Return only the lines from the one containing "Department of Chemistry and Biochemistry<br>" to the end of the entries below, exactly as written, both ends included.

=====

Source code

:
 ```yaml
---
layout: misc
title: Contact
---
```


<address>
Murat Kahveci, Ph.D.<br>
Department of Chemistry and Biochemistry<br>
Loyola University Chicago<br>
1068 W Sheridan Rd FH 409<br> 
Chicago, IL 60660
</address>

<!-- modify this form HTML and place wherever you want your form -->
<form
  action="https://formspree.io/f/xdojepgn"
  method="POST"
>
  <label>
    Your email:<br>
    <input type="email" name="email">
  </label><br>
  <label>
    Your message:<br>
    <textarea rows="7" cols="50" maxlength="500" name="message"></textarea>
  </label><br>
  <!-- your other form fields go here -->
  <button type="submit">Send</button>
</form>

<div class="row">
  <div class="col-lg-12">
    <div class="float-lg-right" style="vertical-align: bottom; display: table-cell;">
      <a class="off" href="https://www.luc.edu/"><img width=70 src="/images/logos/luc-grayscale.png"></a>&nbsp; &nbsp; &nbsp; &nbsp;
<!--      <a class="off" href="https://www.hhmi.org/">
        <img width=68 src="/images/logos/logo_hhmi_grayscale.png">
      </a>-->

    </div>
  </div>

=====

ANSWER:
Department of Chemistry and Biochemistry<br>
Loyola University Chicago<br>
1068 W Sheridan Rd FH 409<br> 
Chicago, IL 60660
</address>

<!-- modify this form HTML and place wherever you want your form -->
<form
  action="https://formspree.io/f/xdojepgn"
  method="POST"
>
  <label>
    Your email:<br>
    <input type="email" name="email">
  </label><br>
  <label>
    Your message:<br>
    <textarea rows="7" cols="50" maxlength="500" name="message"></textarea>
  </label><br>
  <!-- your other form fields go here -->
  <button type="submit">Send</button>
</form>

<div class="row">
  <div class="col-lg-12">
    <div class="float-lg-right" style="vertical-align: bottom; display: table-cell;">
      <a class="off" href="https://www.luc.edu/"><img width=70 src="/images/logos/luc-grayscale.png"></a>&nbsp; &nbsp; &nbsp; &nbsp;
<!--      <a class="off" href="https://www.hhmi.org/">
        <img width=68 src="/images/logos/logo_hhmi_grayscale.png">
      </a>-->

    </div>
  </div>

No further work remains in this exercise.